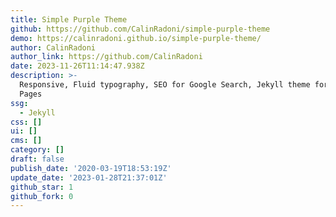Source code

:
 ```yaml
---
title: Simple Purple Theme
github: https://github.com/CalinRadoni/simple-purple-theme
demo: https://calinradoni.github.io/simple-purple-theme/
author: CalinRadoni
author_link: https://github.com/CalinRadoni
date: 2023-11-26T11:14:47.938Z
description: >-
  Responsive, Fluid typography, SEO for Google Search, Jekyll theme for GitHub
  Pages
ssg:
  - Jekyll
css: []
ui: []
cms: []
category: []
draft: false
publish_date: '2020-03-19T18:53:19Z'
update_date: '2023-01-28T21:37:01Z'
github_star: 1
github_fork: 0
---
```

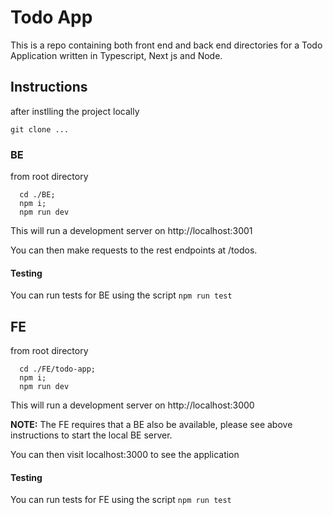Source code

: # Todo App

This is a repo containing both front end and back end directories for a Todo Application written in Typescript, Next js and Node.

## Instructions

after instlling the project locally

`git clone ...`

### BE

from root directory

```
  cd ./BE;
  npm i;
  npm run dev
```

This will run a development server on http://localhost:3001

You can then make requests to the rest endpoints at /todos.

#### Testing

You can run tests for BE using the script
`npm run test`

## FE

from root directory

```
  cd ./FE/todo-app;
  npm i;
  npm run dev
```

This will run a development server on http://localhost:3000

**NOTE:** The FE requires that a BE also be available, please see above instructions to start the local BE server.

You can then visit localhost:3000 to see the application

#### Testing

You can run tests for FE using the script
`npm run test`
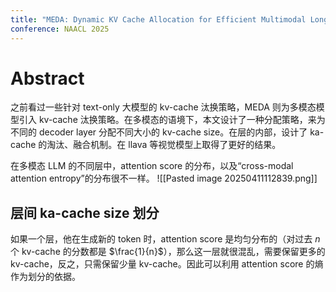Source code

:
 ```yaml
---
title: "MEDA: Dynamic KV Cache Allocation for Efficient Multimodal Long-Context Inference"
conference: NAACL 2025
---
```

# Abstract
之前看过一些针对 text-only 大模型的 kv-cache 汰换策略，MEDA 则为多模态模型引入 kv-cache 汰换策略。在多模态的语境下，本文设计了一种分配策略，来为不同的 decoder layer 分配不同大小的 kv-cache size。在层的内部，设计了 ka-cache 的淘汰、融合机制。在 llava 等视觉模型上取得了更好的结果。

在多模态 LLM 的不同层中，attention score 的分布，以及“cross-modal attention entropy”的分布很不一样。
![[Pasted image 20250411112839.png]]

## 层间 ka-cache size 划分
如果一个层，他在生成新的 token 时，attention score 是均匀分布的（对过去 $n$ 个 kv-cache 的分数都是 $\frac{1}{n}$），那么这一层就很混乱，需要保留更多的 kv-cache，反之，只需保留少量 kv-cache。因此可以利用 attention score 的熵作为划分的依据。

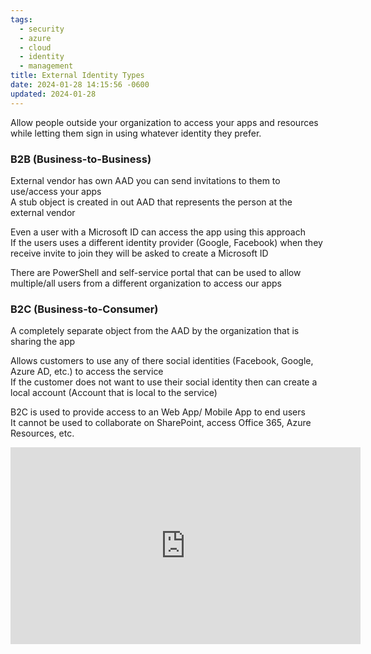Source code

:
 ```yaml
---
tags:
  - security
  - azure
  - cloud
  - identity
  - management
title: External Identity Types
date: 2024-01-28 14:15:56 -0600
updated: 2024-01-28
---
```


Allow people outside your organization to access your apps and resources while letting them sign in using whatever identity they prefer.

### B2B (Business-to-Business)  
External vendor has own AAD you can send invitations to them to use/access your apps  
A stub object is created in out AAD that represents the person at the external vendor

Even a user with a Microsoft ID can access the app using this approach  
If the users uses a different identity provider (Google, Facebook) when they receive invite to join they will be asked to create a Microsoft ID

There are PowerShell and self-service portal that can be used to allow multiple/all users from a different organization to access our apps  

### B2C (Business-to-Consumer)
A completely separate object from the AAD by the organization that is sharing the app

Allows customers to use any of there social identities (Facebook, Google, Azure AD, etc.) to access the service  
If the customer does not want to use their social identity then can create a local account (Account that is local to the service)

B2C is used to provide access to an Web App/ Mobile App to end users  
It cannot be used to collaborate on SharePoint, access Office 365, Azure Resources, etc.

<iframe width="560" height="315" src="https://www.youtube-nocookie.com/embed/U2Temcn-hes?si=WYbo_iDLvya9pzF5" title="YouTube video player" frameborder="0" allow="accelerometer; autoplay; clipboard-write; encrypted-media; gyroscope; picture-in-picture; web-share" allowfullscreen></iframe>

**Your task**
Look through the entries above, and wherever a line holds the string "used", copy it.

**Finished exercise**
There are PowerShell and self-service portal that can be used to allow multiple/all users from a different organization to access our apps  
B2C is used to provide access to an Web App/ Mobile App to end users  
It cannot be used to collaborate on SharePoint, access Office 365, Azure Resources, etc.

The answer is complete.